WWR Article Summary (tl;dr) Nancy Kaffer from the Detroit Free Press shares her thoughts on this past weekend’s Women’s March. She also shares some of the stories of other Michigan women who traveled to D.C.

Detroit Free Press

It was a long ride home.

Plenty of time, on the bus back to Michigan, to consider the Women’s March on Washington. To share new stories with new friends, or to dissect one’s own role in the protest. To absorb the waves of media coverage and social media posts, from effusive to cynical. To calculate the success of the fledgling movement, or reflect on the path that led to Washington. To wonder if everything had changed, or if nothing had.

At Saturday’s march in Washington, and its sister marches in every U.S. state and around the globe, mostly women, mostly white, but millions strong, rallied against threats made by President Donald Trump and Congressional Republicans to dismantle the Affordable Care Act; to overturn the landmark U.S. Supreme Court case Roe v. Wade; to dilute the social safety net until it no longer serves as a safeguard; to harass and target immigrants, women, LGBT Americans, people of color, or anyone for whom myths about America’s past greatness are a hollow lie; to turn our schools into ideological experiments at the expense of our children.

By Sunday, the elation of the march had become firm resolve.
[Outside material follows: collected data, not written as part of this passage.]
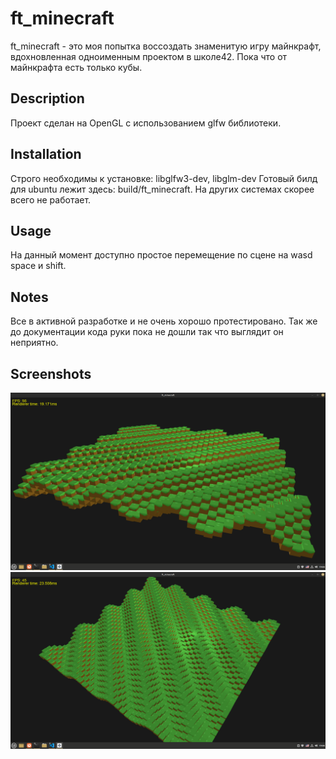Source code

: # ft_minecraft
ft_minecraft - это моя попытка воссоздать знаменитую игру майнкрафт, вдохновленная одноименным проектом в школе42. Пока что от майнкрафта есть только кубы.

## Description
Проект сделан на OpenGL с использованием glfw библиотеки.

## Installation
Строго необходимы к установке: libglfw3-dev, libglm-dev
Готовый билд для ubuntu лежит здесь: build/ft_minecraft. На других системах скорее всего не работает.

## Usage
На данный момент доступно простое перемещение по сцене на wasd space и shift. 

## Notes
Все в активной разработке и не очень хорошо протестировано. Так же до документации кода руки пока не дошли так что выглядит он неприятно.

## Screenshots

![Alt text](example_screenshots/ft_minecraft_preview_0_03.05.2023.png)
![Alt text](example_screenshots/ft_minecraft_preview_1_03.05.2023.png)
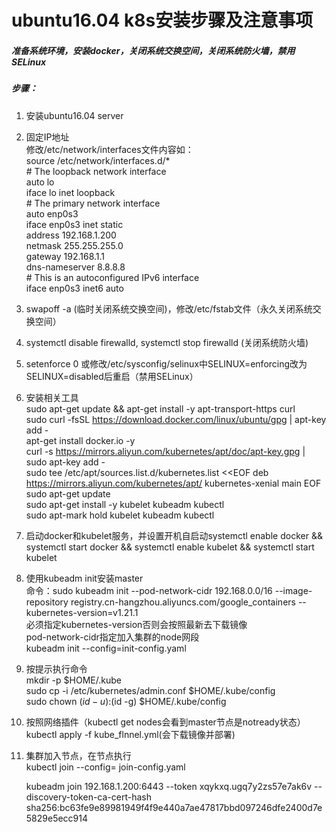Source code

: # ubuntu16.04 k8s安装步骤及注意事项
##### 准备系统环境，安装docker，关闭系统交换空间，关闭系统防火墙，禁用SELinux
##### 步骤：
1. 安装ubuntu16.04 server <br>
2. 固定IP地址 <br>
   修改/etc/network/interfaces文件内容如： <br>
        source /etc/network/interfaces.d/* <br>
        # The loopback network interface <br>
        auto lo <br>
        iface lo inet loopback <br>
        # The primary network interface <br>
        auto enp0s3 <br>
        iface enp0s3 inet static <br>
        address 192.168.1.200 <br>
        netmask 255.255.255.0 <br>
        gateway 192.168.1.1 <br>
        dns-nameserver 8.8.8.8 <br>
        # This is an autoconfigured IPv6 interface  <br>
        iface enp0s3 inet6 auto <br>
3. swapoff -a (临时关闭系统交换空间)，修改/etc/fstab文件（永久关闭系统交换空间）<br>
4. systemctl disable firewalld, systemctl stop firewalld (关闭系统防火墙) <br>
5. setenforce 0 或修改/etc/sysconfig/selinux中SELINUX=enforcing改为SELINUX=disabled后重启（禁用SELinux）<br>
6. 安装相关工具 <br>
   sudo apt-get update && apt-get install -y apt-transport-https curl <br>
   sudo curl -fsSL https://download.docker.com/linux/ubuntu/gpg | apt-key add - <br>
   apt-get install docker.io -y <br>
   curl -s https://mirrors.aliyun.com/kubernetes/apt/doc/apt-key.gpg | sudo apt-key add - <br>
   sudo tee /etc/apt/sources.list.d/kubernetes.list <<EOF 
   deb https://mirrors.aliyun.com/kubernetes/apt/ kubernetes-xenial main
   EOF <br>
   sudo apt-get update <br>
   sudo apt-get install -y kubelet kubeadm kubectl <br>
   sudo apt-mark hold kubelet kubeadm kubectl <br>
7. 启动docker和kubelet服务，并设置开机自启动systemctl enable docker && systemctl start docker && systemctl enable kubelet && 
systemctl start kubelet <br>
8. 使用kubeadm init安装master <br>
       命令：sudo kubeadm init --pod-network-cidr 192.168.0.0/16 --image-repository registry.cn-hangzhou.aliyuncs.com/google_containers  --kubernetes-version=v1.21.1 <br>
            必须指定kubernetes-version否则会按照最新去下载镜像 <br>
            pod-network-cidr指定加入集群的node网段 <br>
           kubeadm init --config=init-config.yaml <br>
9. 按提示执行命令 <br>
        mkdir -p $HOME/.kube <br>
        sudo cp -i /etc/kubernetes/admin.conf $HOME/.kube/config <br>
        sudo chown $(id -u):$(id -g) $HOME/.kube/config <br>
10. 按照网络插件（kubectl get nodes会看到master节点是notready状态）<br>
        kubectl apply -f kube_flnnel.yml(会下载镜像并部署) <br>
11. 集群加入节点，在节点执行 <br>
        kubectl join --config= join-config.yaml <br>
   
    kubeadm join 192.168.1.200:6443 --token xqykxq.ugq7y2zs57e7ak6v --discovery-token-ca-cert-hash sha256:bc63fe9e89981949f4f9e440a7ae47817bbd097246dfe2400d7e5829e5ecc914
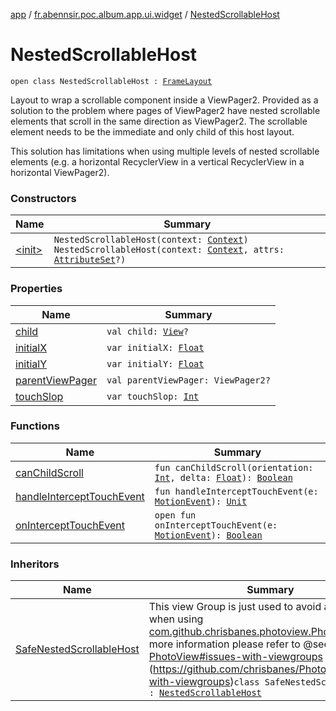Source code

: [app](../../index.md) / [fr.abennsir.poc.album.app.ui.widget](../index.md) / [NestedScrollableHost](./index.md)

# NestedScrollableHost

`open class NestedScrollableHost : `[`FrameLayout`](https://developer.android.com/reference/android/widget/FrameLayout.html)

Layout to wrap a scrollable component inside a ViewPager2. Provided as a solution to the problem
where pages of ViewPager2 have nested scrollable elements that scroll in the same direction as
ViewPager2. The scrollable element needs to be the immediate and only child of this host layout.

This solution has limitations when using multiple levels of nested scrollable elements
(e.g. a horizontal RecyclerView in a vertical RecyclerView in a horizontal ViewPager2).

### Constructors

| Name | Summary |
|---|---|
| [&lt;init&gt;](-init-.md) | `NestedScrollableHost(context: `[`Context`](https://developer.android.com/reference/android/content/Context.html)`)`<br>`NestedScrollableHost(context: `[`Context`](https://developer.android.com/reference/android/content/Context.html)`, attrs: `[`AttributeSet`](https://developer.android.com/reference/android/util/AttributeSet.html)`?)` |

### Properties

| Name | Summary |
|---|---|
| [child](child.md) | `val child: `[`View`](https://developer.android.com/reference/android/view/View.html)`?` |
| [initialX](initial-x.md) | `var initialX: `[`Float`](https://kotlinlang.org/api/latest/jvm/stdlib/kotlin/-float/index.html) |
| [initialY](initial-y.md) | `var initialY: `[`Float`](https://kotlinlang.org/api/latest/jvm/stdlib/kotlin/-float/index.html) |
| [parentViewPager](parent-view-pager.md) | `val parentViewPager: ViewPager2?` |
| [touchSlop](touch-slop.md) | `var touchSlop: `[`Int`](https://kotlinlang.org/api/latest/jvm/stdlib/kotlin/-int/index.html) |

### Functions

| Name | Summary |
|---|---|
| [canChildScroll](can-child-scroll.md) | `fun canChildScroll(orientation: `[`Int`](https://kotlinlang.org/api/latest/jvm/stdlib/kotlin/-int/index.html)`, delta: `[`Float`](https://kotlinlang.org/api/latest/jvm/stdlib/kotlin/-float/index.html)`): `[`Boolean`](https://kotlinlang.org/api/latest/jvm/stdlib/kotlin/-boolean/index.html) |
| [handleInterceptTouchEvent](handle-intercept-touch-event.md) | `fun handleInterceptTouchEvent(e: `[`MotionEvent`](https://developer.android.com/reference/android/view/MotionEvent.html)`): `[`Unit`](https://kotlinlang.org/api/latest/jvm/stdlib/kotlin/-unit/index.html) |
| [onInterceptTouchEvent](on-intercept-touch-event.md) | `open fun onInterceptTouchEvent(e: `[`MotionEvent`](https://developer.android.com/reference/android/view/MotionEvent.html)`): `[`Boolean`](https://kotlinlang.org/api/latest/jvm/stdlib/kotlin/-boolean/index.html) |

### Inheritors

| Name | Summary |
|---|---|
| [SafeNestedScrollableHost](../-safe-nested-scrollable-host/index.md) | This view Group is just used to avoid api limitation when using [com.github.chrisbanes.photoview.PhotoView](#) For more information please refer to @see [PhotoView#issues-with-viewgroups](#) (https://github.com/chrisbanes/PhotoView#issues-with-viewgroups)`class SafeNestedScrollableHost : `[`NestedScrollableHost`](./index.md) |

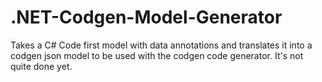.NET-Codgen-Model-Generator
===========================

Takes a C# Code first model with data annotations and translates it into a codgen json model to be used with the codgen code generator. It's not quite done yet.
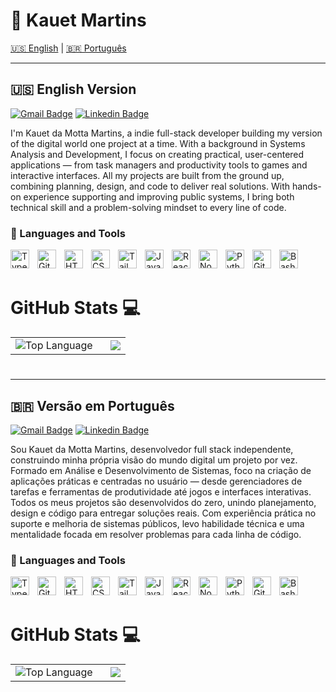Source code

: # 👋 Kauet Martins

[🇺🇸 English](#-english-version) | [🇧🇷 Português](#-versão-em-português)

---

## 🇺🇸 English Version

[![Gmail Badge](https://img.shields.io/badge/-kauetdamotta@gmail.com-c14438?style=flat&logo=Gmail&logoColor=white)](mailto:kauetdamotta@gmail.com "Connect via Email")
[![Linkedin Badge](https://img.shields.io/badge/-Kauet%20Martins-0072b1?style=flat&logo=Linkedin&logoColor=white)](https://www.linkedin.com/in/kauet-martins/ "Connect on LinkedIn")

I'm Kauet da Motta Martins, a indie full-stack developer building my version of the digital world one project at a time. With a background in Systems Analysis and Development, I focus on creating practical, user-centered applications — from task managers and productivity tools to games and interactive interfaces. All my projects are built from the ground up, combining planning, design, and code to deliver real solutions. With hands-on experience supporting and improving public systems, I bring both technical skill and a problem-solving mindset to every line of code.

### 🧰 Languages and Tools

<img align="left" alt="TypeScript" width="30px" style="padding-right:10px;" src="https://cdn.jsdelivr.net/gh/devicons/devicon/icons/typescript/typescript-plain.svg" />
<img align="left" alt="Git" width="30px" style="padding-right:10px;" src="https://cdn.jsdelivr.net/gh/devicons/devicon/icons/git/git-original.svg" />
<img align="left" alt="HTML" width="30px" style="padding-right:10px;" src="https://cdn.jsdelivr.net/gh/devicons/devicon/icons/html5/html5-plain.svg" />
<img align="left" alt="CSS" width="30px" style="padding-right:10px;" src="https://cdn.jsdelivr.net/gh/devicons/devicon/icons/css3/css3-plain.svg" />
<img align="left" alt="TailWindCSS" width="30px" style="padding-right:10px;" src="https://www.svgrepo.com/show/374118/tailwind.svg" />
<img align="left" alt="JavaScript" width="30px" style="padding-right:10px;" src="https://cdn.jsdelivr.net/gh/devicons/devicon/icons/javascript/javascript-plain.svg" />
<img align="left" alt="React" width="30px" style="padding-right:10px;" src="https://cdn.jsdelivr.net/gh/devicons/devicon/icons/react/react-original.svg" />
<img align="left" alt="NodeJS" width="30px" style="padding-right:10px;" src="https://cdn.jsdelivr.net/gh/devicons/devicon/icons/nodejs/nodejs-original.svg" />
<img align="left" alt="Python" width="30px" style="padding-right:10px;" src="https://cdn.jsdelivr.net/gh/devicons/devicon/icons/python/python-plain.svg" />
<img align="left" alt="GitHub" width="30px" style="padding-right:10px;" src="https://cdn.jsdelivr.net/gh/devicons/devicon/icons/github/github-original.svg" />
<img align="left" alt="Bash" width="30px" style="padding-right:10px;" src="https://cdn.jsdelivr.net/gh/devicons/devicon/icons/bash/bash-original.svg" />
<br />
<br>

# GitHub Stats 💻

<table border="0" style="border: none;">
  <tr>
    <td style="padding-right: 20px; border: none;">
      <img align="center" alt="Top Language" src="https://github-readme-stats.vercel.app/api/top-langs/?username=Kauet-Martins&hide=html,&hide_border=true&title_color=5391FE&text_color=555&theme=gruvbox" />
    </td>
    <td style="border: none;">
      <a href="https://github.com/Kauet-Martins/Kauet-Portifolio" target="_blank">
        <img align="center" src="https://github-readme-stats.vercel.app/api/pin/?username=Kauet-Martins&repo=Kauet-Portifolio&theme=gruvbox" />
      </a>
    </td>
  </tr>
</table>

#

---

## 🇧🇷 Versão em Português

[![Gmail Badge](https://img.shields.io/badge/-kauetdamotta@gmail.com-c14438?style=flat&logo=Gmail&logoColor=white)](mailto:kauetdamotta@gmail.com "Connect via Email")
[![Linkedin Badge](https://img.shields.io/badge/-Kauet%20Martins-0072b1?style=flat&logo=Linkedin&logoColor=white)](https://www.linkedin.com/in/kauet-martins/ "Connect on LinkedIn")

Sou Kauet da Motta Martins, desenvolvedor full stack independente, construindo minha própria visão do mundo digital um projeto por vez. Formado em Análise e Desenvolvimento de Sistemas, foco na criação de aplicações práticas e centradas no usuário — desde gerenciadores de tarefas e ferramentas de produtividade até jogos e interfaces interativas. Todos os meus projetos são desenvolvidos do zero, unindo planejamento, design e código para entregar soluções reais. Com experiência prática no suporte e melhoria de sistemas públicos, levo habilidade técnica e uma mentalidade focada em resolver problemas para cada linha de código.

### 🧰 Languages and Tools

<img align="left" alt="TypeScript" width="30px" style="padding-right:10px;" src="https://cdn.jsdelivr.net/gh/devicons/devicon/icons/typescript/typescript-plain.svg" />
<img align="left" alt="Git" width="30px" style="padding-right:10px;" src="https://cdn.jsdelivr.net/gh/devicons/devicon/icons/git/git-original.svg" />
<img align="left" alt="HTML" width="30px" style="padding-right:10px;" src="https://cdn.jsdelivr.net/gh/devicons/devicon/icons/html5/html5-plain.svg" />
<img align="left" alt="CSS" width="30px" style="padding-right:10px;" src="https://cdn.jsdelivr.net/gh/devicons/devicon/icons/css3/css3-plain.svg" />
<img align="left" alt="TailWindCSS" width="30px" style="padding-right:10px;" src="https://www.svgrepo.com/show/374118/tailwind.svg" />
<img align="left" alt="JavaScript" width="30px" style="padding-right:10px;" src="https://cdn.jsdelivr.net/gh/devicons/devicon/icons/javascript/javascript-plain.svg" />
<img align="left" alt="React" width="30px" style="padding-right:10px;" src="https://cdn.jsdelivr.net/gh/devicons/devicon/icons/react/react-original.svg" />
<img align="left" alt="NodeJS" width="30px" style="padding-right:10px;" src="https://cdn.jsdelivr.net/gh/devicons/devicon/icons/nodejs/nodejs-original.svg" />
<img align="left" alt="Python" width="30px" style="padding-right:10px;" src="https://cdn.jsdelivr.net/gh/devicons/devicon/icons/python/python-plain.svg" />
<img align="left" alt="GitHub" width="30px" style="padding-right:10px;" src="https://cdn.jsdelivr.net/gh/devicons/devicon/icons/github/github-original.svg" />
<img align="left" alt="Bash" width="30px" style="padding-right:10px;" src="https://cdn.jsdelivr.net/gh/devicons/devicon/icons/bash/bash-original.svg" />
<br />
<br>

# GitHub Stats 💻

<table border="0" style="border: none;">
  <tr>
    <td style="padding-right: 20px; border: none;">
      <img align="center" alt="Top Language" src="https://github-readme-stats.vercel.app/api/top-langs/?username=Kauet-Martins&hide=html,&hide_border=true&title_color=5391FE&text_color=555&theme=gruvbox" />
    </td>
    <td style="border: none;">
      <a href="https://github.com/Kauet-Martins/Kauet-Portifolio" target="_blank">
        <img align="center" src="https://github-readme-stats.vercel.app/api/pin/?username=Kauet-Martins&repo=Kauet-Portifolio&theme=gruvbox" />
      </a>
    </td>
  </tr>
</table>

#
“I’m just not going to shut up,” said Cynthia Pickens, 62, of Northville, a retired mail carrier and owner of a catering business. Wyandotte resident and Episcopal preacher Colleen Lough, 59, used nearly the same words: “I will not sit down, I will not shut up. I will be heard.”

Josie Huss, a 22-year-old graduate student from Kalamazoo said: “I was staring at the speakers with tears in my eyes, wondering what are we going to do now? What if we are ignored? Then after the march, I turned on the TV and the news was wild about it and it was like … that was huge.”